Essas taxas preocupam e nos põem a pensar sobre as razões para esse fenômeno. Parece claro que esse estresse crônico de se esconder e todo o preconceito envolvido na sociedade têm papel sobre isso, e que, mesmo após o indivíduo se assumir e se sentir um pouco mais confortável “em sua própria pele”, as marcas deixadas por anos de uma vida dupla têm efeito sobre seu modo de agir e sobre sua saúde mental.
Além disso, a falta de preparo dos profissionais de saúde e experiências prévias de preconceito dentro do consultório/hospital (principalmente quando falamos da população trans) muitas vezes fazem com que a população LGBT adie ou mesmo evite procurar o atendimento médico/psicológico, o que poderia ser de grande ajuda nesses casos.
No entanto, há um outro ponto interessante a se pensar que é o preconceito que a pessoa LGBT sofre não só na sociedade em geral, mas também dentro do próprio meio LGBT. Tendemos a esquecer que, mesmo sendo parte de uma minoria, um indivíduo foi criado e moldado a partir de uma cultura que apresenta diversos paradigmas que não são facilmente mudados internamente.
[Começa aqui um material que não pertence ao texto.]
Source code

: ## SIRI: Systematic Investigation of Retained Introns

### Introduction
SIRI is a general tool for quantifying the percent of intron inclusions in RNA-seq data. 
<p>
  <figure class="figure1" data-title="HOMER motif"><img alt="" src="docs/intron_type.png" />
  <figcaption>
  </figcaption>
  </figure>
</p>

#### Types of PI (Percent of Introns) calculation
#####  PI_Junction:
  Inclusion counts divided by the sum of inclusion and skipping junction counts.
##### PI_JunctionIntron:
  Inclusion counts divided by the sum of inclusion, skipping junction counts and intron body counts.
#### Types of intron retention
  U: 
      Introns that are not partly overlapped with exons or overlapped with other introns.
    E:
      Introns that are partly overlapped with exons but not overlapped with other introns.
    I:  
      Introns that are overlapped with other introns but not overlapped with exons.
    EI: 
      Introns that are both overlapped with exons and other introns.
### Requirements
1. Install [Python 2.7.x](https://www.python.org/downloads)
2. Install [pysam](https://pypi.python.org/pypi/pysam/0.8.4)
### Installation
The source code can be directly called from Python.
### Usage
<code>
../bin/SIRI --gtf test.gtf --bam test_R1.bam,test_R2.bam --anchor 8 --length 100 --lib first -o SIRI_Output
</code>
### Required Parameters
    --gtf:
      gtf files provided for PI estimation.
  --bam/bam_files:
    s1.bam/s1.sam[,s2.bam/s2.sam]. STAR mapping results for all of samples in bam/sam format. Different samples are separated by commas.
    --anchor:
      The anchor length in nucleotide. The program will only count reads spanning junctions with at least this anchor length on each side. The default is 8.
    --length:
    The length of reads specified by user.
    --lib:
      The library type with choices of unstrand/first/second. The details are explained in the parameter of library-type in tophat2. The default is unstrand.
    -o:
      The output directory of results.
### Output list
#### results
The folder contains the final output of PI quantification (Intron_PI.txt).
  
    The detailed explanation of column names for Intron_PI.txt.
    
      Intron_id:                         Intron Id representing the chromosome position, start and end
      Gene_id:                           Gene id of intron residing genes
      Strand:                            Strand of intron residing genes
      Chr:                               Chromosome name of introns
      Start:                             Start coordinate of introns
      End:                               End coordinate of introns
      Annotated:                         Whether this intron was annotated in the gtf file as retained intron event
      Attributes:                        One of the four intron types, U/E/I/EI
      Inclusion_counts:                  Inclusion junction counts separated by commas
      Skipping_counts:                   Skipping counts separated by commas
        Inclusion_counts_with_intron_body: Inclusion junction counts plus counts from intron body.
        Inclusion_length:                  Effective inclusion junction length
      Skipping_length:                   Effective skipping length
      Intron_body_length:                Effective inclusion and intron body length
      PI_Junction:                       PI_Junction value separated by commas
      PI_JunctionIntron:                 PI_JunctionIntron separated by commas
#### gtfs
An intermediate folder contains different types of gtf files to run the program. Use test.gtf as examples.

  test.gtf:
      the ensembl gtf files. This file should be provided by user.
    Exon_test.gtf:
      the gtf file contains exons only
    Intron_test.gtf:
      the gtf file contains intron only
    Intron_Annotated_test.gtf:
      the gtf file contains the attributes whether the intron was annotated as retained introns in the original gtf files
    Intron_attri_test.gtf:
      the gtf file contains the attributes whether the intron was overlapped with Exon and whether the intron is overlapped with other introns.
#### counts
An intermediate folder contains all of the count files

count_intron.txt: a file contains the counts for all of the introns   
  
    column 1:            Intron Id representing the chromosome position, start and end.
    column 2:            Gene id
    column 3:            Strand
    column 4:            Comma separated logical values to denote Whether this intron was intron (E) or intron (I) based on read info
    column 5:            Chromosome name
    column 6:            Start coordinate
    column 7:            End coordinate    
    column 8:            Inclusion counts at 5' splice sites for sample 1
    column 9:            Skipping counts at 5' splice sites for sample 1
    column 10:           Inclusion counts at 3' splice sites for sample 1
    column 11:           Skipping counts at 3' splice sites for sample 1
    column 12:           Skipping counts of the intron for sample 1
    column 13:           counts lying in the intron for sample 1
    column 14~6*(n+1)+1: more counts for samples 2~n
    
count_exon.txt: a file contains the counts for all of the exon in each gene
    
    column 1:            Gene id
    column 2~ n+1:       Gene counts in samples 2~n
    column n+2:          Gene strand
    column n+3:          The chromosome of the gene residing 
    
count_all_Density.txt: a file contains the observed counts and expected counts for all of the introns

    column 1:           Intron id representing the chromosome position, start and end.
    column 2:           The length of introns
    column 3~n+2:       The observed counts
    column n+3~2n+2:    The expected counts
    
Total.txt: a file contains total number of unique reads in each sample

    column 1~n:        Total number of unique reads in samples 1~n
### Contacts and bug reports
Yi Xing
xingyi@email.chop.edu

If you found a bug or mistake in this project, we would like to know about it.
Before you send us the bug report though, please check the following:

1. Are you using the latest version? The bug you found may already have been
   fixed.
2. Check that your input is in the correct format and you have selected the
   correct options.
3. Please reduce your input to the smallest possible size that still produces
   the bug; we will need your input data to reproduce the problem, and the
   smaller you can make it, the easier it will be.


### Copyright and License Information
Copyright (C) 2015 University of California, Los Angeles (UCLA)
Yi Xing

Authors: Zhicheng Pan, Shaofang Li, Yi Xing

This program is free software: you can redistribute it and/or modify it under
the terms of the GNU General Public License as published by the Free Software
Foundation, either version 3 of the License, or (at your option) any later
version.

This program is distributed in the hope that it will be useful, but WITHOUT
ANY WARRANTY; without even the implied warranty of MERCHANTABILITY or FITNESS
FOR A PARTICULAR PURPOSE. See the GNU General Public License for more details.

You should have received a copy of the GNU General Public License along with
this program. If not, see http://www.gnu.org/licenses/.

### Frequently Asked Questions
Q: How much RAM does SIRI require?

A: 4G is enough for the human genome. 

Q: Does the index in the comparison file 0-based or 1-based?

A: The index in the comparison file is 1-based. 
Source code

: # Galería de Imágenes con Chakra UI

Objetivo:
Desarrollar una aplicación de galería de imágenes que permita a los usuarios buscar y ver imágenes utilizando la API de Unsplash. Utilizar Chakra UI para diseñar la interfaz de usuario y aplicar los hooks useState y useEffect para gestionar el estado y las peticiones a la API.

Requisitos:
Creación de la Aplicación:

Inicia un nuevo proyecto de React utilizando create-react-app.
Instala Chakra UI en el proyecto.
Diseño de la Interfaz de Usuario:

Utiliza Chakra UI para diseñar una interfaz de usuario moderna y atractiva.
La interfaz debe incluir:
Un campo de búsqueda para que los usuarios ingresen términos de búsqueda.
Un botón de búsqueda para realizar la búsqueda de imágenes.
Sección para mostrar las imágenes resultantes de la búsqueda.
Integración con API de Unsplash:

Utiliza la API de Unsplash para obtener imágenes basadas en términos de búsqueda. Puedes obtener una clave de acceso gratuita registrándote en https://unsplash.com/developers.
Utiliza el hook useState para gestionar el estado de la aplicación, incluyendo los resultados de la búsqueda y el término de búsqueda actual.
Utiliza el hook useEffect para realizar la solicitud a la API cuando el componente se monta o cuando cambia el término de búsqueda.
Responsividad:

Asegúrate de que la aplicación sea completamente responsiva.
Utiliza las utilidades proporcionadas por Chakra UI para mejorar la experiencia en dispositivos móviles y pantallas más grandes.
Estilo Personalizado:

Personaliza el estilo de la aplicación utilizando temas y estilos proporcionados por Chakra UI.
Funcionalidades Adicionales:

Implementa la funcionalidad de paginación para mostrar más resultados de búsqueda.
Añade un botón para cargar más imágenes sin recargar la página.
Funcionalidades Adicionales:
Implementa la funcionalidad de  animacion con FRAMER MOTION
Então, mesmo dentro da comunidade LGBT, a violência continua: seja porque você é afeminado ou é gordo ou é negro ou é pobre e por aí vai. Um espaço de onde se esperaria mais segurança e aceitação pode acabar se tornando um repetidor de experiências desagradáveis anteriores.
O papel da política e dos governantes também deve ser levado em conta. Atualmente, no Brasil, o que vemos é um governo que não só não cria ou se preocupa com políticas públicas visando o bem-estar e a segurança da comunidade LGBT, mas também reproduz um discurso violento e normatizador. “Meus filhos não correm o risco de virar gay, porque foram muito bem-educados” e “Eu seria incapaz de amar um filho homossexual” são frases ditas pelo presidente do Brasil, Jair Bolsonaro, em entrevistas. Que efeito têm essas palavras vindas de um presidente sobre a população? Como são recebidas por alguém que já se sente deslocado e com medo?
A questão do suicídio na população LGBT é alarmante e deve ser amplamente discutida e analisada. Um dos papeis da sociedade e da própria comunidade LGBT é o de pensar em como contribuem para essa sensação de deslocamento e violência e também em possibilidades de diminuir o estigma e preconceito. Um estudo feito pelo The Trevor Project,maior organização do mundo relacionada à prevenção de suicídio na população LGBT, mostrou que, para um jovem LGBT, a existência de um adulto próximo que o aceitasse e o acolhesse diminuiria em 40% a chance de uma tentativa de suicídio. Seja qual for a idade, o espaço para a escuta e para o acolhimento não pode ser subestimado como forma de lidar com a angústia e de salvar vidas.